Vilfredo Pareto, successeur pessimiste de Molinari, par Murray Rothbard :
Un personnage éminent  que les universitaires associent rarement à l’école du  laissez-faire  de Bastiat et de Ferrara  était Vilfredo Federico Damaso Pareto (1848-1923),  éminent sociologue  et théoricien de l’économie.
Pareto  était né à Paris dans une famille de la noblesse génoise.  Son père, le Marchese  Raffaelle Pareto,  ingénieur en hydraulique,  avait fui l’Italie comme républicain et partisan de Mazzini.  Pareto père  était revenu en Italie au milieu des années 1850  et avait atteint un rang élevé  dans l’administration de l’état italien.  Pareto fils  étudia  à l’Institut Polytechnique de Turin  où il reçut un diplôme d’ingénieur  en 1869 ;  son mémoire de fin d’études  traitait du principe fondamental de l’équilibre dans les corps solides. Comme nous le verrons dans un tome à venir,  ce mémoire conduisit Pareto  à l’idée  suivant laquelle  l’équilibre mécanique serait le paradigme approprié  pour étudier  l’économie  et les sciences sociales.[1]  Après son diplôme,  Pareto devint directeur de la branche florentine de la Compagnie des Chemins de fer de Rome,  et au bout de quelques années,  il était devenu Directeur Général d’une société de Florence qui fabriquait du fer  et ses produits dérivés.
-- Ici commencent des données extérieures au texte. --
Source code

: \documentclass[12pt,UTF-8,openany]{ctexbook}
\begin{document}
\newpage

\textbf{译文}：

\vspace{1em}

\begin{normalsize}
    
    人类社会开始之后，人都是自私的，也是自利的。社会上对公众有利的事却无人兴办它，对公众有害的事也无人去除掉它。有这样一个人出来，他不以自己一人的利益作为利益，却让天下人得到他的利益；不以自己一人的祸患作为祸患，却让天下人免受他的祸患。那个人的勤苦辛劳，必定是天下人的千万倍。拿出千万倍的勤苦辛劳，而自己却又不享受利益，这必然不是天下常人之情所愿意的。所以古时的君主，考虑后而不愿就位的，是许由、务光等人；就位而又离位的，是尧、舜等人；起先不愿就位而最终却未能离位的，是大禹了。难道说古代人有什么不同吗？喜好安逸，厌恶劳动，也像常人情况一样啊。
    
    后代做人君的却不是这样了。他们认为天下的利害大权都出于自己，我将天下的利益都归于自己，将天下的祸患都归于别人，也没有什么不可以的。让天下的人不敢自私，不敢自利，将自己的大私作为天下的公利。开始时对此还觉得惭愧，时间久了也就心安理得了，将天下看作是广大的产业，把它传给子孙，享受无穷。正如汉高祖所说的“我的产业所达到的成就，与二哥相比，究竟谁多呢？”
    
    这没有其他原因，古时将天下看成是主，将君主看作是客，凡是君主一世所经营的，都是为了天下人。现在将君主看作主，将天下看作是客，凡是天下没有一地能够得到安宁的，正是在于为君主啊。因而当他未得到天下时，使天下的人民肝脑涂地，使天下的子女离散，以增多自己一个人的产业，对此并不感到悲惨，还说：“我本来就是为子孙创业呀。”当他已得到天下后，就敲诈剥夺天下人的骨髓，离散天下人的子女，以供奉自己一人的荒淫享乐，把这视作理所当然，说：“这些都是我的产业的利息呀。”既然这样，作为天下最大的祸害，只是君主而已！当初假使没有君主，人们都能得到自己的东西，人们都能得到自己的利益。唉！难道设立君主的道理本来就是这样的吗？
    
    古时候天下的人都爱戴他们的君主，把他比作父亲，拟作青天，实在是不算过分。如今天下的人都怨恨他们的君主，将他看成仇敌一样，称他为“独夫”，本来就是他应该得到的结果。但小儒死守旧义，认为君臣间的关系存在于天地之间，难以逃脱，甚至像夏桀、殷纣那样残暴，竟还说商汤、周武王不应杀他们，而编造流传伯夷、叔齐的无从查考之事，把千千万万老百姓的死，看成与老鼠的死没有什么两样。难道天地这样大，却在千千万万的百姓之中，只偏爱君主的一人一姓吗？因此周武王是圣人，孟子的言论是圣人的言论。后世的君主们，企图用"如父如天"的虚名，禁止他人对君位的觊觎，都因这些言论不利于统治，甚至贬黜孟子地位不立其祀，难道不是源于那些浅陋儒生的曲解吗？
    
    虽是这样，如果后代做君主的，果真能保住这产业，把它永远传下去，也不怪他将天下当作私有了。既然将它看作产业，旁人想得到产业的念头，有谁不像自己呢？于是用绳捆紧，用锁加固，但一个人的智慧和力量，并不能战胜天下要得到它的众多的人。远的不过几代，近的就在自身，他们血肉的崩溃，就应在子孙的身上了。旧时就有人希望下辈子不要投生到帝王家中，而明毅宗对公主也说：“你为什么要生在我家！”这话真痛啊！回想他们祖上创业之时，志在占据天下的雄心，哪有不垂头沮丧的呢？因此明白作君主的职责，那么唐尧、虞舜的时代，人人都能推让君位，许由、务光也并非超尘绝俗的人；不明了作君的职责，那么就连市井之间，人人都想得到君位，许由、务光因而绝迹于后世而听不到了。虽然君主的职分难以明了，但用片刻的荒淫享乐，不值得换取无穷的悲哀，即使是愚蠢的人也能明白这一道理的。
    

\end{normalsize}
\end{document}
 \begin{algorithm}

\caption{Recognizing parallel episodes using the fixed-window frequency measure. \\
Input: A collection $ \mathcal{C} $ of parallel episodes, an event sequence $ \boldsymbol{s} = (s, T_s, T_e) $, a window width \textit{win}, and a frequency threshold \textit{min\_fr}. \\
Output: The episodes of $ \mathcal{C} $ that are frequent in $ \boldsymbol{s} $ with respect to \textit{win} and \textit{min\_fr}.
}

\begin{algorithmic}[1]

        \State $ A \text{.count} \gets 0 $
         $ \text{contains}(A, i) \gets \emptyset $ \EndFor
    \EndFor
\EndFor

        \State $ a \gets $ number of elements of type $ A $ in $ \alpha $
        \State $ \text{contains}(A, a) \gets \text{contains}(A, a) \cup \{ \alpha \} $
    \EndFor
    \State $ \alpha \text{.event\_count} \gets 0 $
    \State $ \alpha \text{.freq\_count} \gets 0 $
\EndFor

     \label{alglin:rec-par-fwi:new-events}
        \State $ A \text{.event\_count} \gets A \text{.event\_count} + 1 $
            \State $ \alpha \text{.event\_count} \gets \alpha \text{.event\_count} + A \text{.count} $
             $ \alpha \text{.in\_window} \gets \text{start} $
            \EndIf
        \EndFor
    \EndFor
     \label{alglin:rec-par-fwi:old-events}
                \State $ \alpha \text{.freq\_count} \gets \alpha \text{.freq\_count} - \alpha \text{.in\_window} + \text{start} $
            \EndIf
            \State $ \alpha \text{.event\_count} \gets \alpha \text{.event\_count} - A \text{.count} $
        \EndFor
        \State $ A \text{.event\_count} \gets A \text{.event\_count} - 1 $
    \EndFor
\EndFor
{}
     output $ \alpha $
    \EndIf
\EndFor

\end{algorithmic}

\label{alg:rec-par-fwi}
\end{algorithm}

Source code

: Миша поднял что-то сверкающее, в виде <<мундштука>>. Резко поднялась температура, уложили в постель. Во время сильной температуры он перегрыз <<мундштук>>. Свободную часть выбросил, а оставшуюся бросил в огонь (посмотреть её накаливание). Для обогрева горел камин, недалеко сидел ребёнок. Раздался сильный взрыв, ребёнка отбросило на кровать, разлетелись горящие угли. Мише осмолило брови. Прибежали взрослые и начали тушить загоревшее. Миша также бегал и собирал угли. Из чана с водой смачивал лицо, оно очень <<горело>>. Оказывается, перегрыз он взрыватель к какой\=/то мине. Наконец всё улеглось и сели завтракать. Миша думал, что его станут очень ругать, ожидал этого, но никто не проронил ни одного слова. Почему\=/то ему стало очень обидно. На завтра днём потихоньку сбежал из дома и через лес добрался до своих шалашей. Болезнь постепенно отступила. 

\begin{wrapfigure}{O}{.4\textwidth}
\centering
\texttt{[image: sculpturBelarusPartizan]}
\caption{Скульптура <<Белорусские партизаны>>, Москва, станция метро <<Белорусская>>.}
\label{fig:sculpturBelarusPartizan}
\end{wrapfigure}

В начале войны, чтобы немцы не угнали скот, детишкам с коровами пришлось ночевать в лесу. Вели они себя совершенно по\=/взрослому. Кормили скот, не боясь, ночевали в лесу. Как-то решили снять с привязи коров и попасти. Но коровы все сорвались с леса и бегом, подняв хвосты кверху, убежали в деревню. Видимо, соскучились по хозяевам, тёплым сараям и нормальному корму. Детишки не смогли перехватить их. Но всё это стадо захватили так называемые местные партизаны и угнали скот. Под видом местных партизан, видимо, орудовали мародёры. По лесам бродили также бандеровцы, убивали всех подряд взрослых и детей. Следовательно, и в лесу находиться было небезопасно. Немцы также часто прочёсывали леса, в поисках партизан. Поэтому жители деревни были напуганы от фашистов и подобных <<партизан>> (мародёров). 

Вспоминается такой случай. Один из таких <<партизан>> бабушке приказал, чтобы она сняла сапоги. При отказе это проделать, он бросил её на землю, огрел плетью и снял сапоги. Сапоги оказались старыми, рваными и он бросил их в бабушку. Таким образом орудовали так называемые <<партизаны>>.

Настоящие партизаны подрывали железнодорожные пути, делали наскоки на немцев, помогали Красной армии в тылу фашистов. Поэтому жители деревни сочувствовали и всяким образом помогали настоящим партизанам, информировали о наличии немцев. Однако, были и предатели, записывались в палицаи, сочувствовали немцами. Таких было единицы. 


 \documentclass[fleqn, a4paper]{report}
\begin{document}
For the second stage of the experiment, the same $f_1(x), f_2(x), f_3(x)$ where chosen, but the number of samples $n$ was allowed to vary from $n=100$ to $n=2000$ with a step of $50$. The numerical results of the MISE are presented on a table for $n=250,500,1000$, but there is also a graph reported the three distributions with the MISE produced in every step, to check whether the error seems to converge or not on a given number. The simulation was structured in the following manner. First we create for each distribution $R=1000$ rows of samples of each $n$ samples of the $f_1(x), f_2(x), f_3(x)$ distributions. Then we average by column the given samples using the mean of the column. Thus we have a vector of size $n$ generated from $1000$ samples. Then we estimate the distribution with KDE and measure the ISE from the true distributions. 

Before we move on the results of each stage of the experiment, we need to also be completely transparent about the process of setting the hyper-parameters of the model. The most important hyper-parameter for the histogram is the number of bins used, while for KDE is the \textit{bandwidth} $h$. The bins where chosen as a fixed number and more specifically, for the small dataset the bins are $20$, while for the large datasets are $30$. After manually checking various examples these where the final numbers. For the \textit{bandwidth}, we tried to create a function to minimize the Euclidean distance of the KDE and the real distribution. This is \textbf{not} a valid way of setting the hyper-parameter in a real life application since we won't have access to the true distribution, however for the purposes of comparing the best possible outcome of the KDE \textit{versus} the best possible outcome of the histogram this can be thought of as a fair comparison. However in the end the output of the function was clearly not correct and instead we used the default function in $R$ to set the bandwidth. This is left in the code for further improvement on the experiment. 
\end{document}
Pareto  se lança rapidement dans les écrits politiques,  prenant ardemment position en faveur du laissez-faire  et contre toutes les formes de l’intervention de l’état,  défendant la liberté personnelle et économique,  attaquant les subventions et privilèges ploutocratiques avec une ferveur égale à ses dénonciations de la législation sociale  ou des formes d’intervention socialiste-prolétarienne.  Pareto était l’un des fondateurs de la Société Adam Smith en Italie,  et se présenta aussi en vain aux  élections parlementaires au début des années 1880.

Fortement influencé par Gustave de Molinari,  en 1887 ses écrits étaient parvenus  à l’attention de celui-ci. Molinari avait alors invité Pareto ensuite à soumettre des articles pour le Journal des Economistes. Pareto rencontrait les libéraux français,  et il était devenu ami  avec Yves Guyot,  qui avait succédé  à Molinari comme rédacteur en chef du Journal des Economistes,  et qui avait en 1912  rédigé  son éloge funèbre.

Peu de temps après son contact avec Molinari,  la mère de Pareto  étant décédée,  il put renoncer à son emploi dans l’industrie,  s’inscrire comme ingénieur-conseil, se marier et,  en 1890,  de se retirer  dans sa villa pour consacrer le reste de son existence à l’écriture, à la lecture, et aux sciences sociales.  Libéré de ses obligations de gestion, Pareto se lança dans une croisade solitaire contre l’état et l’étatisme, et dans une amitié étroite avec Maffeo Pantaleoni (1857-1924) économiste laissez-fairiste néo-classique et marginaliste, qui l’entraîna vers l’économique technique.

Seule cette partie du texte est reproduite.